Matthew and Jack Dunn

Matthew and Jack Dunn

 

Studio portrait of Matthew Dunn junior, left ,  and his brother, Jack Dunn.

Studio portrait of Jack Dunn, right, and his brother, Matthew Dunn junior.

 

John and Matthew Dunn

John Robert (Jack), born 1888 and Matthew junior, born 1885, were sons of Matthew and Sarah Dunn, Scottish immigrants who occupied ‘Willow Bank’ at Whakataki for many years. There were four other children, attending Whakataki School.

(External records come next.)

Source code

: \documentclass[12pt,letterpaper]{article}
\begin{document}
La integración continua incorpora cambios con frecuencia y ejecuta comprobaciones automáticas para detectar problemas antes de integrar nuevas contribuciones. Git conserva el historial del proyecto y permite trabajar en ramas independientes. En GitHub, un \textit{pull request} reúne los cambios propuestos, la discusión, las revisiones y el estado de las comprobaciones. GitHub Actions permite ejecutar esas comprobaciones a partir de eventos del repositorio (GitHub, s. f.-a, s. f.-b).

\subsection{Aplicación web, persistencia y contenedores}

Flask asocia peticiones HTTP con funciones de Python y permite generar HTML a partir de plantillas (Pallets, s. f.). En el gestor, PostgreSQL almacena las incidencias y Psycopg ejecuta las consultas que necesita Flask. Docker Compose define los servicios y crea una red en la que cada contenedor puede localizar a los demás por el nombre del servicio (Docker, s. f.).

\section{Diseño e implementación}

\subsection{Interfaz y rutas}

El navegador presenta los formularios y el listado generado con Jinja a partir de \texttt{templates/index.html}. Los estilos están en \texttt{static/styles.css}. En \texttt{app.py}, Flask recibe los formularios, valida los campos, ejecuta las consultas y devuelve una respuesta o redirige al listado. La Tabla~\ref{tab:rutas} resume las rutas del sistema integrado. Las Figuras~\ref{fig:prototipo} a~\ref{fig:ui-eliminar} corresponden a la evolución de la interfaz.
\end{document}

By 1914 Matthew was a labourer at Martinborough and Jack was a journalist with Wairarapa Daily-Times newspaper in Masterton. The Dunn brothers enlisted at the first call for volunteers for the NZEF in August 1914. Jack went to the Wellington Battalion (service number 10/594) and Matthew initially joined the Wellington Mounted Rifles (11/247).  They both embarked with the Main Body in October and spent time in Egyptian camps until the Gallipoli Campaign.

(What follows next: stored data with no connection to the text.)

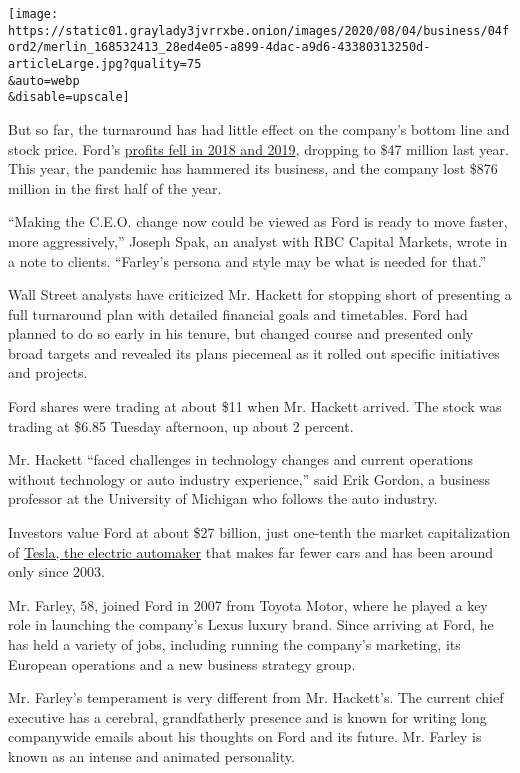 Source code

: \texttt{[image: https://static01.graylady3jvrrxbe.onion/images/2020/08/04/business/04ford2/merlin\_168532413\_28ed4e05-a899-4dac-a9d6-43380313250d-articleLarge.jpg?quality=75\\\&auto=webp\\\&disable=upscale]}

But so far, the turnaround has had little effect on the company's bottom
line and stock price. Ford's
\href{https://s23.q4cdn.com/799033206/files/doc_financials/quarterly/2019/q4/Ford-4Q2019-Earnings-Press-Release.pdf}{profits
fell in 2018 and 2019}, dropping to \$47 million last year. This year,
the pandemic has hammered its business, and the company lost \$876
million in the first half of the year.

``Making the C.E.O. change now could be viewed as Ford is ready to move
faster, more aggressively,'' Joseph Spak, an analyst with RBC Capital
Markets, wrote in a note to clients. ``Farley's persona and style may be
what is needed for that.''

Wall Street analysts have criticized Mr. Hackett for stopping short of
presenting a full turnaround plan with detailed financial goals and
timetables. Ford had planned to do so early in his tenure, but changed
course and presented only broad targets and revealed its plans piecemeal
as it rolled out specific initiatives and projects.

Ford shares were trading at about \$11 when Mr. Hackett arrived. The
stock was trading at \$6.85 Tuesday afternoon, up about 2 percent.

Mr. Hackett ``faced challenges in technology changes and current
operations without technology or auto industry experience,'' said Erik
Gordon, a business professor at the University of Michigan who follows
the auto industry.

Investors value Ford at about \$27 billion, just one-tenth the market
capitalization of
\href{https://www.nytimes3xbfgragh.onion/topic/company/tesla-motors-inc}{Tesla,
the electric automaker} that makes far fewer cars and has been around
only since 2003.

Mr. Farley, 58, joined Ford in 2007 from Toyota Motor, where he played a
key role in launching the company's Lexus luxury brand. Since arriving
at Ford, he has held a variety of jobs, including running the company's
marketing, its European operations and a new business strategy group.

Mr. Farley's temperament is very different from Mr. Hackett's. The
current chief executive has a cerebral, grandfatherly presence and is
known for writing long companywide emails about his thoughts on Ford and
its future. Mr. Farley is known as an intense and animated personality.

Jack took part in the landing on 25 April 1915 with the Wellingtons. He had several bouts of pneumonia, being hospitalised in May and June. On 18 July he was found asleep at his sentry post, a serious military offence. This resulted in a court martial, at which Jack was sentenced to death. The sentence was confirmed but on 30 July ‘remitted’ by Sir Ian Hamilton, commander of the Mediterranean Expeditionary Force.

A week later the August Offensive opened and Jack, along with the Wellington Battalion, took part in the assault on Chunuk Bair on the morning of 8 August. He was one of many battalion members missing by the time the survivors came off the hill. A board of enquiry in December 1915 concluded he was killed in action. Jack has no known grave and is commemorated on the Chunuk Bair (New Zealand) Memorial on the hill’s summit.

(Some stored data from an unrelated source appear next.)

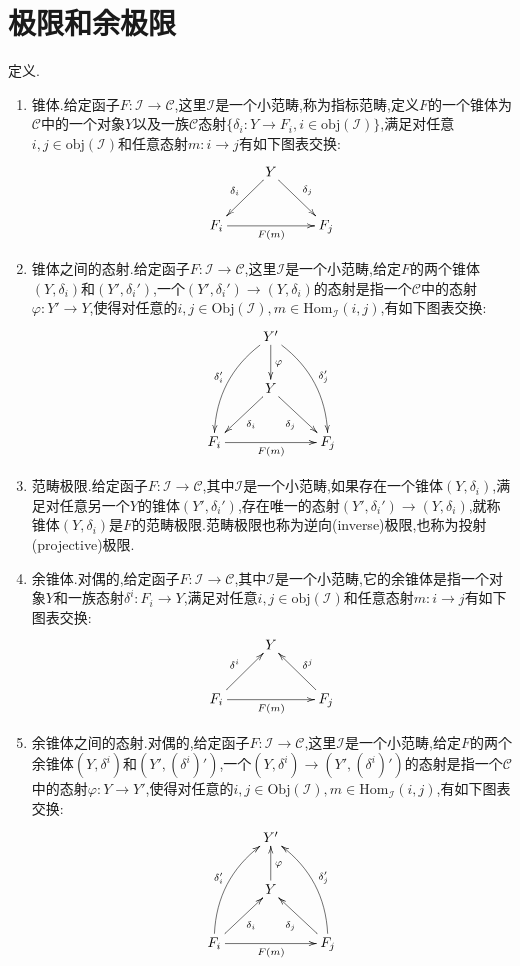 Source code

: \section{极限和余极限}

定义.
\begin{enumerate}
	\item 锥体.给定函子$F:\mathscr{I}\to\mathscr{C}$,这里$\mathscr{I}$是一个小范畴,称为指标范畴,定义$F$的一个锥体为$\mathscr{C}$中的一个对象$Y$以及一族$\mathscr{C}$态射$\{\delta_i:Y\to F_i,i\in \mathrm{obj}(\mathscr{I})\}$,满足对任意$i,j\in\mathrm{obj}(\mathscr{I})$和任意态射$m:i\to j$有如下图表交换:
	$$\xymatrix{&Y\ar[dl]_{\delta_i}\ar[dr]^{\delta_j}&\\F_i\ar[rr]_{F(m)}&&F_j}$$
	\item 锥体之间的态射.给定函子$F:\mathscr{I}\to\mathscr{C}$,这里$\mathscr{I}$是一个小范畴,给定$F$的两个锥体$(Y,\delta_i)$和$(Y',\delta_i')$,一个$(Y',\delta_i')\to(Y,\delta_i)$的态射是指一个$\mathscr{C}$中的态射$\varphi:Y'\to Y$,使得对任意的$i,j\in\mathrm{Obj}(\mathscr{I}),m\in\mathrm{Hom}_{\mathscr{I}}(i,j)$,有如下图表交换:
	$$\xymatrix{&Y'\ar@/_1pc/[ddl]_{\delta_i'}\ar@/^1pc/[ddr]^{\delta_j'}\ar[d]^{\varphi}&\\&Y\ar[dl]^{\delta_i}\ar[dr]_{\delta_j}&\\F_i\ar[rr]_{F(m)}&&F_j}$$
	\item 范畴极限.给定函子$F:\mathscr{I}\to\mathscr{C}$,其中$\mathscr{I}$是一个小范畴,如果存在一个锥体$(Y,\delta_i)$,满足对任意另一个$Y$的锥体$(Y',\delta_i')$,存在唯一的态射$(Y',\delta_i')\to(Y,\delta_i)$,就称锥体$(Y,\delta_i)$是$F$的范畴极限.范畴极限也称为逆向(inverse)极限,也称为投射(projective)极限.
	\item 余锥体.对偶的,给定函子$F:\mathscr{I}\to\mathscr{C}$,其中$\mathscr{I}$是一个小范畴,它的余锥体是指一个对象$Y$和一族态射$\delta^i:F_i\to Y$,满足对任意$i,j\in\mathrm{obj}(\mathscr{I})$和任意态射$m:i\to j$有如下图表交换:
    $$\xymatrix{&Y&\\F_i\ar[ur]^{\delta^i}\ar[rr]_{F(m)}&&F_j\ar[ul]_{\delta^j}}$$
    \item 余锥体之间的态射.对偶的,给定函子$F:\mathscr{I}\to\mathscr{C}$,这里$\mathscr{I}$是一个小范畴,给定$F$的两个余锥体$(Y,\delta^i)$和$(Y',(\delta^i)')$,一个$(Y,\delta^i)\to(Y',(\delta^i)')$的态射是指一个$\mathscr{C}$中的态射$\varphi:Y\to Y'$,使得对任意的$i,j\in\mathrm{Obj}(\mathscr{I}),m\in\mathrm{Hom}_{\mathscr{I}}(i,j)$,有如下图表交换:
	$$\xymatrix{&Y'&\\&Y\ar[u]_{\varphi}&\\F_i\ar[ur]_{\delta_i}\ar@/^1pc/[uur]^{\delta_i'}\ar[rr]_{F(m)}&&F_j\ar[ul]^{\delta_j}\ar@/_1pc/[uul]_{\delta_j'}}$$

\end{enumerate}
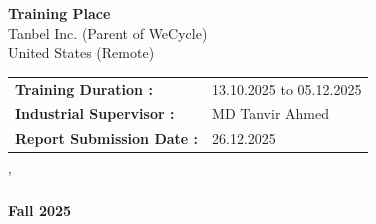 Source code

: \begin{titlepage}
\begin{center}
\vspace{0.8cm}

\textbf{Training Place}\\
Tanbel Inc. (Parent of WeCycle)\\
United States (Remote)

\vspace{0.8cm}

\begin{tabular}{@{}ll}
\hspace{1.8cm}\textbf{Training Duration    :} & 13.10.2025 to 05.12.2025 \\
\hspace{1.8cm}\textbf{Industrial Supervisor      :} & MD Tanvir Ahmed \\
\hspace{1.8cm}\textbf{Report Submission Date          :} & 26.12.2025 \\
\end{tabular}'

\vspace{0.7cm}
{\Large \textbf{Fall 2025}}


\end{center}
\end{titlepage}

Matthew arrived on Gallipoli in May 1915, when the Mounted Rifles, as infantry, joined the battle. He also suffered health problems, with a spell in hospital on Lemnos Island in June and again in September, with influenza. In October he again left Gallipoli, this time for Hornchurch Hospital in England. In March 1916 he was posted to the NZ Field Artillery in Egypt. After receiving a shrapnel wound in the hand he spent time at Aotea Hospital near Cairo. He returned to England and from Codford Camp was invalided from active service in November 1916.

Matthew sailed back to New Zealand to be discharged from the NZEF on 22 January 1917.

This was not the end of Matthew’s military life however. In 1918 he served as a machine gun instructor at Featherston Camp with the rank of sergeant-major. Matthew also saw home service in New Zealand during World War Two. He died in 1946.